Wednesday, August 13, 2014

Hope for an Aging Church

On Sunday the Child & Youth Worker from my previous congregation came to worship with two of her daughters. It was a delight to see the three of them and have a chin-wag afterward. Laura and Amy were soon on their way to Rendezvous, the national youth event in Winnipeg, along with others from that congregation.

The next day I heard from another colleague in ministry who was on the Pilgrimage Bus to the same event and had been in conversation with a teen whose family was active in a congregation I served. This colleague was a 12-year-old in the youth group of my first pastoral charge in Newfoundland back in the early 80's. We have been friends with her family ever since. and we see Andrea and her husband and son at least once a year.

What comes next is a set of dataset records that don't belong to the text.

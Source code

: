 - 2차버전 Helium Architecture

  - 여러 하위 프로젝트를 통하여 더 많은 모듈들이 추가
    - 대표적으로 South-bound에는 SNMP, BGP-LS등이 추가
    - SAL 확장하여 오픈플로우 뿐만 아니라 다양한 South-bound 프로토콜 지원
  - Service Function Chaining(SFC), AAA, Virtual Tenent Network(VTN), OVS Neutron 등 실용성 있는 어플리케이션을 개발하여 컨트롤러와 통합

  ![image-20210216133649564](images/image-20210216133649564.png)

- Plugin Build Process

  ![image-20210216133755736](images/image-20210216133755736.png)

Yesterday I touched base with another colleague, a former co-worker, who is a leader at the Bridge St. Kid's Camp. Cathy was also a Child and Youth Worker in a congregation I served -- there is a theme here! Our son Isaac is a United Church minister whose role is Children, Youth, and Families in his London congregation.

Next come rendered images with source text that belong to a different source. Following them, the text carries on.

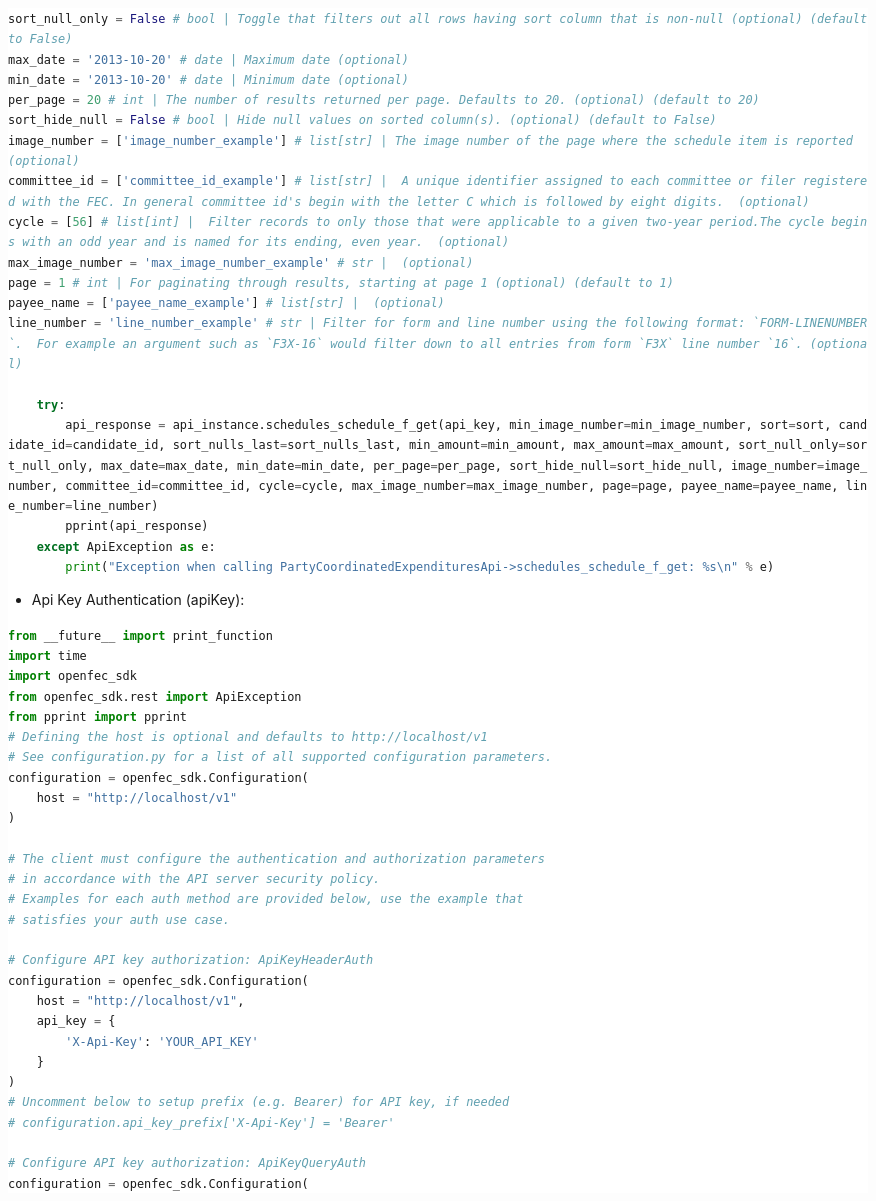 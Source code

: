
 ```python
sort_null_only = False # bool | Toggle that filters out all rows having sort column that is non-null (optional) (default to False)
max_date = '2013-10-20' # date | Maximum date (optional)
min_date = '2013-10-20' # date | Minimum date (optional)
per_page = 20 # int | The number of results returned per page. Defaults to 20. (optional) (default to 20)
sort_hide_null = False # bool | Hide null values on sorted column(s). (optional) (default to False)
image_number = ['image_number_example'] # list[str] | The image number of the page where the schedule item is reported (optional)
committee_id = ['committee_id_example'] # list[str] |  A unique identifier assigned to each committee or filer registered with the FEC. In general committee id's begin with the letter C which is followed by eight digits.  (optional)
cycle = [56] # list[int] |  Filter records to only those that were applicable to a given two-year period.The cycle begins with an odd year and is named for its ending, even year.  (optional)
max_image_number = 'max_image_number_example' # str |  (optional)
page = 1 # int | For paginating through results, starting at page 1 (optional) (default to 1)
payee_name = ['payee_name_example'] # list[str] |  (optional)
line_number = 'line_number_example' # str | Filter for form and line number using the following format: `FORM-LINENUMBER`.  For example an argument such as `F3X-16` would filter down to all entries from form `F3X` line number `16`. (optional)

    try:
        api_response = api_instance.schedules_schedule_f_get(api_key, min_image_number=min_image_number, sort=sort, candidate_id=candidate_id, sort_nulls_last=sort_nulls_last, min_amount=min_amount, max_amount=max_amount, sort_null_only=sort_null_only, max_date=max_date, min_date=min_date, per_page=per_page, sort_hide_null=sort_hide_null, image_number=image_number, committee_id=committee_id, cycle=cycle, max_image_number=max_image_number, page=page, payee_name=payee_name, line_number=line_number)
        pprint(api_response)
    except ApiException as e:
        print("Exception when calling PartyCoordinatedExpendituresApi->schedules_schedule_f_get: %s\n" % e)
```

* Api Key Authentication (apiKey):
```python
from __future__ import print_function
import time
import openfec_sdk
from openfec_sdk.rest import ApiException
from pprint import pprint
# Defining the host is optional and defaults to http://localhost/v1
# See configuration.py for a list of all supported configuration parameters.
configuration = openfec_sdk.Configuration(
    host = "http://localhost/v1"
)

# The client must configure the authentication and authorization parameters
# in accordance with the API server security policy.
# Examples for each auth method are provided below, use the example that
# satisfies your auth use case.

# Configure API key authorization: ApiKeyHeaderAuth
configuration = openfec_sdk.Configuration(
    host = "http://localhost/v1",
    api_key = {
        'X-Api-Key': 'YOUR_API_KEY'
    }
)
# Uncomment below to setup prefix (e.g. Bearer) for API key, if needed
# configuration.api_key_prefix['X-Api-Key'] = 'Bearer'

# Configure API key authorization: ApiKeyQueryAuth
configuration = openfec_sdk.Configuration(
```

Not only was it good to spend time with all four in recent days, they are a reminder that there is still youth ministry happening in our aging denomination. It is also evidence that not all United Church ministers are over fifty, or sixty, or...Three of these four are in their forties, so well under the average age of creaky clergy like me. Isaac is thirty-two and amongst the younger ministers of the UCC. It's encouraging that younger women and men are pursuing vocations for ministry in the United Church.

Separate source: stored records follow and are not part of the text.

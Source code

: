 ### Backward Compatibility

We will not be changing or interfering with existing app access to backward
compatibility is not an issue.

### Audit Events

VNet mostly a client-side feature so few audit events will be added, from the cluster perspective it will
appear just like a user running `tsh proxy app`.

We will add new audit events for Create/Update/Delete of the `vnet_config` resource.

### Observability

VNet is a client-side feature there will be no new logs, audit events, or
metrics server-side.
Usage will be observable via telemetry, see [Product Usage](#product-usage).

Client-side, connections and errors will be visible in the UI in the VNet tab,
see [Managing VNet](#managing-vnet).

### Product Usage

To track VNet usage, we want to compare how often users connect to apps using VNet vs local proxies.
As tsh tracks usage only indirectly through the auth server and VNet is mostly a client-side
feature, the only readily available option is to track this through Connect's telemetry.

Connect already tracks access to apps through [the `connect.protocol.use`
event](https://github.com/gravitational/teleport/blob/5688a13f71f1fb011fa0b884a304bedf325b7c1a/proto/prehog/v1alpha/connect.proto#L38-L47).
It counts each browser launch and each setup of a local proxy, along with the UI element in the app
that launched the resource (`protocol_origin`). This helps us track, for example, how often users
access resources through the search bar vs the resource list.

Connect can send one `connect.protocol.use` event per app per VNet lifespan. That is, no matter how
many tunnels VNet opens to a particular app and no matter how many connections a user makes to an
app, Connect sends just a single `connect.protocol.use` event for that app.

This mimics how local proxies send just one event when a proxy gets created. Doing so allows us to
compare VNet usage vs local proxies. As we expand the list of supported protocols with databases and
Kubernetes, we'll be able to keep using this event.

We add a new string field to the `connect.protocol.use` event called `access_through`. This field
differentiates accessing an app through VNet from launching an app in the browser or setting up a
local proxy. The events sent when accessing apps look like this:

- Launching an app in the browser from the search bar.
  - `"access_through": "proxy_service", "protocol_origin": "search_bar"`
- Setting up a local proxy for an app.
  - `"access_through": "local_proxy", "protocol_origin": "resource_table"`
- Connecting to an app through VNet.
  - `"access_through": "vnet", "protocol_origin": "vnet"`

Wait, there's more! Our nephew Michael has recently completed his academic studies for ministry and will begin his placement leading to ordination, and he too is in his thirties. Today I have two meetings with Bridge St. members who are exploring ministry in the United Church, one in his thirties and the other teetering on the brink of forty. We have no guarantees about our denominational future, but there is still some life in these aging bones!

God's world does need leaders of all ages.

Do you find this hopeful? Are you surprised?

2 comments:

  1. Indeed, hopeful!

    I just finished helping out in the kitchen at the Kid's Camp this past week. Creakiness is definitely creeping in with each passing year, but I remain hopeful that rejuvenation from others will occur before my seizing up completely occurs!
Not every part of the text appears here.